I've scouted around on stackoverflow and different websites but I seem to have not found a solution still. My issue is that I'm trying to access two different folders which contain "ham" or "spam" emails to work into a dataset for model training. I seem to keep getting a permission error and I'm unsure on how to solve it through Python or Windows Explorer. I would like to know how to solve it in multiple ways to get a better understanding of it.
Here's the code:
ham = 'ham'
spam = 'spam'
data = 'emails2'
hamfiles = []
spamfiles = []
'''Searching File Path'''
print('# MESSAGE: Finding for files ----------------------------------------------------------------------------------')

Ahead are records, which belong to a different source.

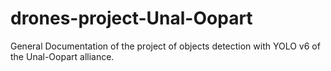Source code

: # drones-project-Unal-Oopart
General Documentation of the project of objects detection with YOLO v6 of the Unal-Oopart alliance.

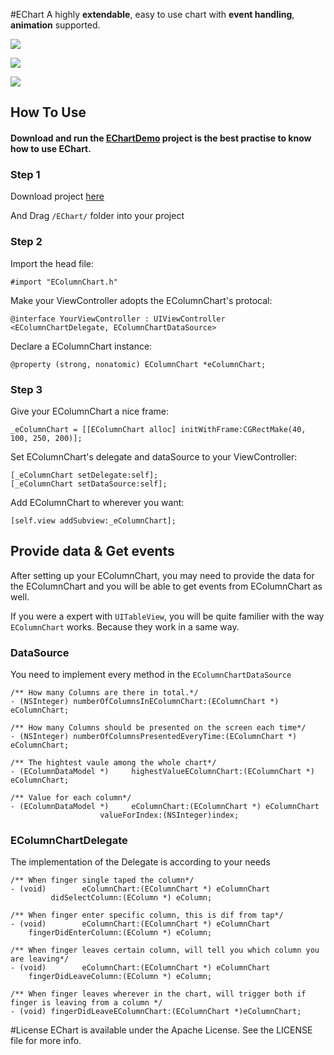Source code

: #EChart
A highly **extendable**, easy to use chart with **event handling**, **animation** supported. 


[![](https://dl.dropboxusercontent.com/s/d2yxmmqa4yjigbu/eColumn.gif)](https://dl.dropboxusercontent.com/s/d2yxmmqa4yjigbu/eColumn.gif)

[![](https://dl.dropboxusercontent.com/s/ehhscvf1m48v04h/eLine.gif)](https://dl.dropboxusercontent.com/s/ehhscvf1m48v04h/eLine.gif)

[![](https://dl.dropboxusercontent.com/s/2we5ay0fv5jmc6y/ePie.gif)](https://dl.dropboxusercontent.com/s/2we5ay0fv5jmc6y/ePie.gif)



## How To Use

#### Download and run the [EChartDemo](https://github.com/zhuhuihuihui/EChart/archive/master.zip) project is the best practise to know how to use EChart. 

### Step 1
Download project [here](https://github.com/zhuhuihuihui/EChart)

And Drag `/EChart/` folder into your project

### Step 2
Import the head file:

	#import "EColumnChart.h"
	
Make your ViewController adopts the EColumnChart's protocal:

	@interface YourViewController : UIViewController <EColumnChartDelegate, EColumnChartDataSource>
	
Declare a EColumnChart instance:
	
	@property (strong, nonatomic) EColumnChart *eColumnChart;

### Step 3
Give your EColumnChart a nice frame:

	_eColumnChart = [[EColumnChart alloc] initWithFrame:CGRectMake(40, 100, 250, 200)];
	
Set EColumnChart's delegate and dataSource to your ViewController:

	[_eColumnChart setDelegate:self];
    [_eColumnChart setDataSource:self];
    
Add EColumnChart to wherever you want:

    [self.view addSubview:_eColumnChart];
    
## Provide data & Get events
After setting up your EColumnChart, you may need to provide the data for the EColumnChart and you will be able to get events from EColumnChart as well.

If you were a expert with `UITableView`, you will be quite familier with the way `EColumnChart` works. Because they work in a same way.

### DataSource  
You need to implement every method in the `EColumnChartDataSource`

	/** How many Columns are there in total.*/
	- (NSInteger) numberOfColumnsInEColumnChart:(EColumnChart *) eColumnChart;

	/** How many Columns should be presented on the screen each time*/
	- (NSInteger) numberOfColumnsPresentedEveryTime:(EColumnChart *) eColumnChart;

	/** The hightest vaule among the whole chart*/
	- (EColumnDataModel *)     highestValueEColumnChart:(EColumnChart *) eColumnChart;

	/** Value for each column*/
	- (EColumnDataModel *)     eColumnChart:(EColumnChart *) eColumnChart
                        valueForIndex:(NSInteger)index;
                        
### EColumnChartDelegate 
The implementation of the Delegate is according to your needs

	/** When finger single taped the column*/
	- (void)        eColumnChart:(EColumnChart *) eColumnChart
             didSelectColumn:(EColumn *) eColumn;

	/** When finger enter specific column, this is dif from tap*/
	- (void)        eColumnChart:(EColumnChart *) eColumnChart
        fingerDidEnterColumn:(EColumn *) eColumn;

	/** When finger leaves certain column, will tell you which column you are leaving*/
	- (void)        eColumnChart:(EColumnChart *) eColumnChart
        fingerDidLeaveColumn:(EColumn *) eColumn;

	/** When finger leaves wherever in the chart, will trigger both if finger is leaving from a column */
	- (void) fingerDidLeaveEColumnChart:(EColumnChart *)eColumnChart;
	
	
#License
EChart is available under the Apache License. See the LICENSE file for more info.




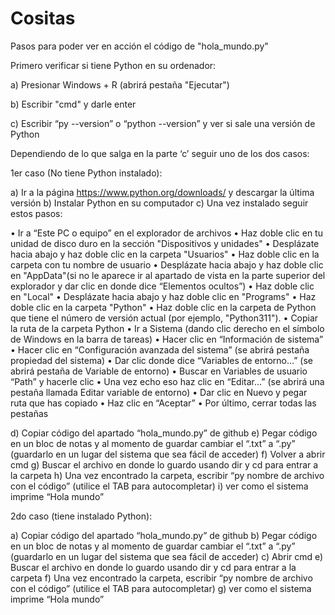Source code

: # Cositas

Pasos para poder ver en acción el código de "hola_mundo.py"

Primero verificar si tiene Python en su ordenador:

a)	Presionar Windows + R (abrirá pestaña "Ejecutar")

b)	Escribir "cmd" y darle enter

c) Escribir “py --version” o “python --version” y ver si sale una versión de Python

Dependiendo de lo que salga en la parte ‘c’ seguir uno de los dos casos:

1er caso (No tiene Python instalado):

a) Ir a la página https://www.python.org/downloads/ y descargar la última versión
b) Instalar Python en su computador
c) Una vez instalado seguir estos pasos:  

  •	Ir a “Este PC o equipo” en el explorador de archivos
  •	Haz doble clic en tu unidad de disco duro en la sección "Dispositivos y unidades"
  •	Desplázate hacia abajo y haz doble clic en la carpeta "Usuarios"
  •	Haz doble clic en la carpeta con tu nombre de usuario
  •	Desplázate hacia abajo y haz doble clic en "AppData"(si no le aparece ir al apartado de vista en la parte superior del explorador y dar clic en donde dice            “Elementos ocultos”)
  •	Haz doble clic en "Local"
  •	Desplázate hacia abajo y haz doble clic en "Programs"
  •	Haz doble clic en la carpeta "Python"
  •	Haz doble clic en la carpeta de Python que tiene el número de versión actual (por ejemplo, "Python311").
  •	Copiar la ruta de la carpeta Python
  •	Ir a Sistema (dando clic derecho en el símbolo de Windows en la barra de tareas)
  •	Hacer clic en “Información de sistema”
  •	Hacer clic en “Configuración avanzada del sistema” (se abrirá pestaña propiedad del sistema)
  •	Dar clic donde dice “Variables de entorno…” (se abrirá pestaña de Variable de entorno)
  •	Buscar en Variables de usuario “Path” y hacerle clic
  •	Una vez echo eso haz clic en “Editar…” (se abrirá una pestaña llamada Editar variable de entorno)
  •	Dar clic en Nuevo y pegar ruta que has copiado
  •	Haz clic en “Aceptar”
  •	Por último, cerrar todas las pestañas
  
d) Copiar código del apartado “hola_mundo.py” de github
e) Pegar código en un bloc de notas y al momento de guardar cambiar el “.txt” a “.py” (guardarlo en un lugar del sistema que sea fácil de acceder)
f) Volver a abrir cmd
g) Buscar el archivo en donde lo guardo usando dir y cd para entrar a la carpeta
h) Una vez encontrado la carpeta, escribir “py nombre de archivo con el código” (utilice el TAB para autocompletar) 
i) ver como el sistema imprime “Hola mundo”


2do caso (tiene instalado Python):

a) Copiar código del apartado “hola_mundo.py” de github
b) Pegar código en un bloc de notas y al momento de guardar cambiar el “.txt” a “.py” (guardarlo en un lugar del sistema que sea fácil de acceder)
c) Abrir cmd
e) Buscar el archivo en donde lo guardo usando dir y cd para entrar a la carpeta
f) Una vez encontrado la carpeta, escribir “py nombre de archivo con el código” (utilice el TAB para autocompletar) 
g) ver como el sistema imprime “Hola mundo”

for subdir, folders, files in os.walk(data):
if subdir.__contains__(ham):
# print(subdir)
for file in files:
# print(os.path.join(subdir, file))
hamfiles.append(os.path.join(subdir, file))
else:
for file in files:
# print(os.path.join(subdir, file))
spamfiles.append(os.path.join(subdir, file))
import glob
X_file = []
y_class = []
eof = [('eof')]
for hamfile in hamfiles:
# print(hamfile)
files = glob.glob(hamfile)
for file in files:
# print(file)
h = open(file, encoding='UTF8', errors='replace')
buffer = h.read()
'''Tokenize'''
token = nltk.word_tokenize(buffer)
'''Part Of Speech Tagging'''
posTag = nltk.pos_tag(token)
'''Append to Array'''
for (word, tag) in posTag:
X_file.append(word)
y_class.append('ham')
for spamfile in spamfiles:
# print(spamfile)
files = glob.glob(spamfile)
for file in files:
# print(file)
s = open(file, encoding='UTF8', errors='replace')
buffer = s.read()
'''Tokenize'''
token = nltk.word_tokenize(buffer)
'''Part Of Speech Tagging'''
posTag = nltk.pos_tag(token)
'''Append to Array'''
for (word, tag) in posTag:
X_file.append(word)
y_class.append('spam')
print('# MESSAGE: Print X_ham ----------------------------------------------------------------------------------------')
print(X_file)
h.close()
def create_lexicon(X_file,y_class):
lexicon = []
with open(X_file,'r+') as f:
contents = f.readlines()
for l in contents[:hm_lines]:
all_words = word_tokenize(l)
lexicon += list(all_words)
with open(y_class,'r+') as f:
contents = f.readlines()
for l in contents[:hm_lines]:
all_words = word_tokenize(l)
lexicon += list(all_words)
I understand that it could be a windows permission error but I have never encountered this before.